见他话里有话,你也不作迟疑的入了门,可刚踏入房间,少年就合上了门,你的心中不禁警铃大作。
林叨叨【心道】他该不会是个小心眼,想要借机讹诈我吧。
你面上的神情十分精彩,又是怀疑又是担忧,脚步不自觉的后退。
南问真:我说姑娘,你莫要害怕,真的只是老鼠而已。
他果然提起老鼠的尾巴在你面前晃悠,你呼吸一滞,竟晕了过去。
他似乎没想到你这般不经吓,无奈的蹲下身探了探你的鼻息,暗自缓了一口气:还好没被吓死。
时过一个时辰,你悠悠转醒,从床上坐起,便见他正沏茶自饮,好不惬意。
南问真:这里的老鼠都被下了毒,若不及时处置,所到之处毒素扩散,整个客栈的人都会遭殃。
他听见响动,知晓你醒了,如此道。
林叨叨所以你不是在扰民了?
男子叹了一口气,道:“姑娘当真以为我有闲心大半夜的不睡吗?不是所有人都会像姑娘这般,不拒绝陌生人的邀请,若我心有不轨,姑娘大抵就可以会见阎王了。”
你有些尴尬,一时间也不知怎么接话。
客栈老板:不好了,死人了,快来人!
你好奇外面的动静,见他也有一探究竟的想法,就齐齐出了门。客栈霎时间灯火通明,客栈老板一脸惨白的瘫软在大堂,他的身边躺着一具男性尸体,口吐白沫,眼瞪如铜铃,面部表情也十分狰狞。

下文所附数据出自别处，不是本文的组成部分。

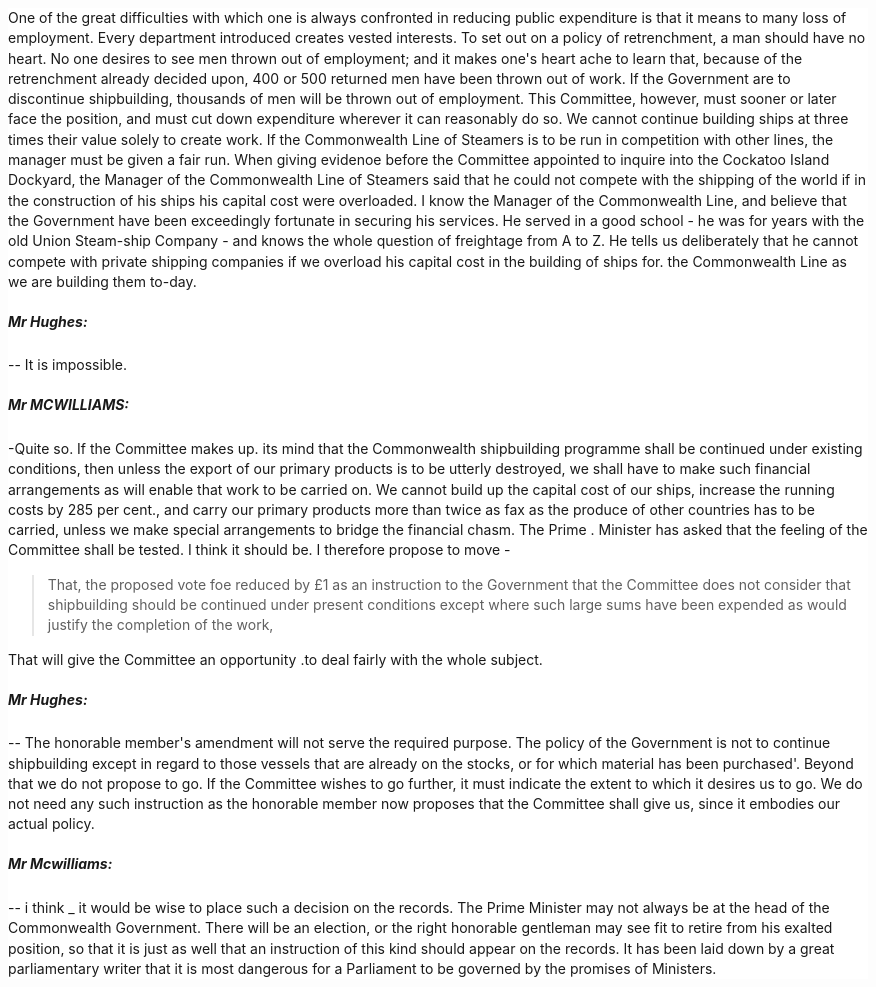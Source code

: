 One of the great difficulties with which one is always confronted in reducing public expenditure is that it means to many loss of employment. Every department introduced creates vested interests. To set out on a policy of retrenchment, a man should have no heart. No one desires to see men thrown out of employment; and it makes one's heart ache to learn that, because of the retrenchment already decided upon, 400 or 500 returned men have been thrown out of work. If the Government are to discontinue shipbuilding, thousands of men will be thrown out of employment. This Committee, however, must sooner or later face the position, and must cut down expenditure wherever it can reasonably do so. We cannot continue building ships at three times their value solely to create work. If the Commonwealth Line of Steamers is to be run in competition with other lines, the manager must be given a fair run. When giving evidenoe before the Committee appointed to inquire into the Cockatoo Island Dockyard, the Manager of the Commonwealth Line of Steamers said that he could not compete with the shipping of the world if in the construction of his ships his capital cost were overloaded. I know the Manager of the Commonwealth Line, and believe that the Government have been exceedingly fortunate in securing his services. He served in a good school - he was for years with the old Union Steam-ship Company - and knows the whole question of freightage from A to Z. He tells us deliberately that he cannot compete with private shipping companies if we overload his capital cost in the building of ships for. the Commonwealth Line as we are building them to-day. 

##### Mr Hughes:

-- It is impossible. 

##### Mr MCWILLIAMS:

-Quite so. If the Committee makes up. its mind that the Commonwealth shipbuilding programme shall be continued under existing conditions, then unless the export of our primary products is to be utterly destroyed, we shall have to make such financial arrangements as will enable that work to be carried on. We cannot build up the capital cost of our ships, increase the running costs by 285 per cent., and carry our primary products more than twice as fax as the produce of other countries has to be carried, unless we make special arrangements to bridge the financial chasm. The Prime . Minister has asked that the feeling of the Committee shall be tested. I think it should be. I therefore propose to move - 

  >That, the proposed vote foe reduced by £1 as an instruction to the Government that the Committee does not consider that shipbuilding should be continued under present conditions except where such large sums have been expended as would justify the completion of the work, 

That will give the Committee an opportunity .to deal fairly with the whole subject. 

##### Mr Hughes:

-- The honorable member's amendment will not serve the required purpose. The policy of the Government is not to continue shipbuilding except in regard to those vessels that are already on the stocks, or for which material has been purchased'. Beyond that we do not propose to go. If the Committee wishes to go further, it must indicate the extent to which it desires us to go. We do not need any such instruction as the honorable member now proposes that the Committee shall give us, since it embodies our actual policy. 

##### Mr Mcwilliams:

-- i think _ it would be wise to place such a decision on the records. The Prime Minister may not always be at the head of the Commonwealth Government. There will be an election, or the right honorable gentleman may see fit to retire from his exalted position, so that it is just as well that an instruction of this kind should appear on the records. It has been laid down by a great parliamentary writer that it is most dangerous for a Parliament to be governed by the promises of Ministers.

吃瓜群众:这一定是云落城的鬼魂报复,他是第一个,很快就会有第二个,第三个......
客栈老板身边充斥着围观群众,叽叽喳喳的谈论着,你一头雾水的看向身旁的男人,余光却又瞧见一闪而过的卢易安。
南问真:这究竟怎么回事?
客栈老板:【哆嗦】我出来巡夜,见到一个影子飘过去,听到一声惨叫,我不慎滑倒,却发现他...他死了。
南问真:切莫胡言乱语,是有心害人还是报复害人还不能决断,你这一番话,岂不是人人自危?
吃瓜群众:这位公子有所不知,从前有一云落城的大祭司来此断言,这儿每年七月七都会有人被选做祭品,以求得云落城先灵宽恕罪恶。
林叨叨云落城距此地少说数里,这里隶属明月城,这话说隔绝山海数万里,云落城同明月城八竿子打不着的关系,你们就凭那所谓的大祭司一面之词而惶惶不安,不觉得可笑吗?
吃瓜群众:若非亲眼所见,又怎敢在此信口开河?
吃瓜群众:若是不信,可翻看他的后背有血红色的蔓藤形状便知。
南问真:【褪下死者衣服,翻身查看】是有,可据我所知,这只是普通的毒藤蔓的毒,云益草误食会有的症状。
林叨叨云益草是什么?
南问真:【看向你】云益草同山参极为相像,但根茎比山参稍长,味苦,若非习医,寻常人是辨别不出来的。
就在这时,衙役们推开众人走至跟前。
衙役:听说这里发生命案,死者姓甚名谁?
吃瓜群众:差爷,事发突然,无人知此人身份,倒是他二人身份行迹可疑,连云落城的事情也不晓,怕是外乡人。
话毕,居然指向你和南问真。
南问真:【拢衣站起,盛气凌人的看向一众衙役】在下南问真,乃是大夫,这位姑娘是随行丫头,倒不想案情未破,凭空被人泼了污水。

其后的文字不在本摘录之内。